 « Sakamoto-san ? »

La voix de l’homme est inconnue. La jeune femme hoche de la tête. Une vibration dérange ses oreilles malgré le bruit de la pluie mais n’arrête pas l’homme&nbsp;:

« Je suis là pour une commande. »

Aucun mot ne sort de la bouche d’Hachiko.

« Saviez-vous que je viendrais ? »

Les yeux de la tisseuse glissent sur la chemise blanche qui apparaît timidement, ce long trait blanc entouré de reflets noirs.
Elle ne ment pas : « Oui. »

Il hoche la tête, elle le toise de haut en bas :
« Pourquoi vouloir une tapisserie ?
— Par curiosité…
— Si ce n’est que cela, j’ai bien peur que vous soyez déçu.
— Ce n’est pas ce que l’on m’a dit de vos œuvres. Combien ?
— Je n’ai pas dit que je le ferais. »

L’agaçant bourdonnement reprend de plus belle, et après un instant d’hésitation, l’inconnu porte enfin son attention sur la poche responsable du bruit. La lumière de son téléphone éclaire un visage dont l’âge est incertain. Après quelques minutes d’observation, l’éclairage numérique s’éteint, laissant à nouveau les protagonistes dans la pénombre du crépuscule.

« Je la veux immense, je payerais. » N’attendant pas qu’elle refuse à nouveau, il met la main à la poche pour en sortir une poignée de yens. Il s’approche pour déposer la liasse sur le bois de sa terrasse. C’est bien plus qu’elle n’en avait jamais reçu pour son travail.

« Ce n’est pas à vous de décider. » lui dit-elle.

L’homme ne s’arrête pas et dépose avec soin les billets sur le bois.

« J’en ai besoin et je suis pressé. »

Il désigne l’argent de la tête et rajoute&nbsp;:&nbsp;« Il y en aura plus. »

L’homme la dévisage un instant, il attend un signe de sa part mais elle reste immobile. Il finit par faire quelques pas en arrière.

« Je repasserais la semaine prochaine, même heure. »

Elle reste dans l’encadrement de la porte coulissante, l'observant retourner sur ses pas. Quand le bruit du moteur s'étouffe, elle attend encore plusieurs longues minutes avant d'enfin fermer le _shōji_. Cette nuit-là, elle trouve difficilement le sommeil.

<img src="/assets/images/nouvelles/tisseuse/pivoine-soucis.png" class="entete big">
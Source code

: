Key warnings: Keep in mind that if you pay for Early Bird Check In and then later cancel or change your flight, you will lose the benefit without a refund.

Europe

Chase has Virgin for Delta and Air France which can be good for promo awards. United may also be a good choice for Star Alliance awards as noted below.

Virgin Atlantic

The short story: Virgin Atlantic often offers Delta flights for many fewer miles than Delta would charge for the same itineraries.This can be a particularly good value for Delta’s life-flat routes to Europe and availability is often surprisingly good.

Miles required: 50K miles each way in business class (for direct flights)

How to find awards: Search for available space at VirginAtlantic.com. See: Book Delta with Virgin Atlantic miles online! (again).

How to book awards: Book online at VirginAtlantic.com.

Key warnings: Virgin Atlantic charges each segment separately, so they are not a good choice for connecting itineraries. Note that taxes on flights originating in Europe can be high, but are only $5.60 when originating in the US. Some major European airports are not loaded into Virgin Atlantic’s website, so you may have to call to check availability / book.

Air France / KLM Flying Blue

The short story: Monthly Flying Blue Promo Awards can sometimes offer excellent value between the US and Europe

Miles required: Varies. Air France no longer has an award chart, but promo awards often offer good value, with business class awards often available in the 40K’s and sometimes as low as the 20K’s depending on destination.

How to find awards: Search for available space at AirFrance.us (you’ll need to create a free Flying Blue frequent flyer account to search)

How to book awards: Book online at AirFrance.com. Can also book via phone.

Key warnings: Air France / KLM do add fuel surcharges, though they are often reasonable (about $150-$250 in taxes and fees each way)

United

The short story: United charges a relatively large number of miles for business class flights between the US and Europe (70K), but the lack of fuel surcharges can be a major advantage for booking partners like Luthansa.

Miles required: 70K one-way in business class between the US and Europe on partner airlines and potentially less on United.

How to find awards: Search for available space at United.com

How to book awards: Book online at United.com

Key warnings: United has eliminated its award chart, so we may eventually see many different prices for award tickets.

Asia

◆ EXERCISE REQUIREMENTS:
Above are the entries. Output exactly the lines beginning with the line that has "une tapisserie ?" and ending with the line that has "Je repasserais la".

◆ EXERCISE SOLUTION:
« Pourquoi vouloir une tapisserie ?
— Par curiosité…
— Si ce n’est que cela, j’ai bien peur que vous soyez déçu.
— Ce n’est pas ce que l’on m’a dit de vos œuvres. Combien ?
— Je n’ai pas dit que je le ferais. »

L’agaçant bourdonnement reprend de plus belle, et après un instant d’hésitation, l’inconnu porte enfin son attention sur la poche responsable du bruit. La lumière de son téléphone éclaire un visage dont l’âge est incertain. Après quelques minutes d’observation, l’éclairage numérique s’éteint, laissant à nouveau les protagonistes dans la pénombre du crépuscule.

« Je la veux immense, je payerais. » N’attendant pas qu’elle refuse à nouveau, il met la main à la poche pour en sortir une poignée de yens. Il s’approche pour déposer la liasse sur le bois de sa terrasse. C’est bien plus qu’elle n’en avait jamais reçu pour son travail.

« Ce n’est pas à vous de décider. » lui dit-elle.

L’homme ne s’arrête pas et dépose avec soin les billets sur le bois.

« J’en ai besoin et je suis pressé. »

Il désigne l’argent de la tête et rajoute&nbsp;:&nbsp;« Il y en aura plus. »

L’homme la dévisage un instant, il attend un signe de sa part mais elle reste immobile. Il finit par faire quelques pas en arrière.

« Je repasserais la semaine prochaine, même heure. »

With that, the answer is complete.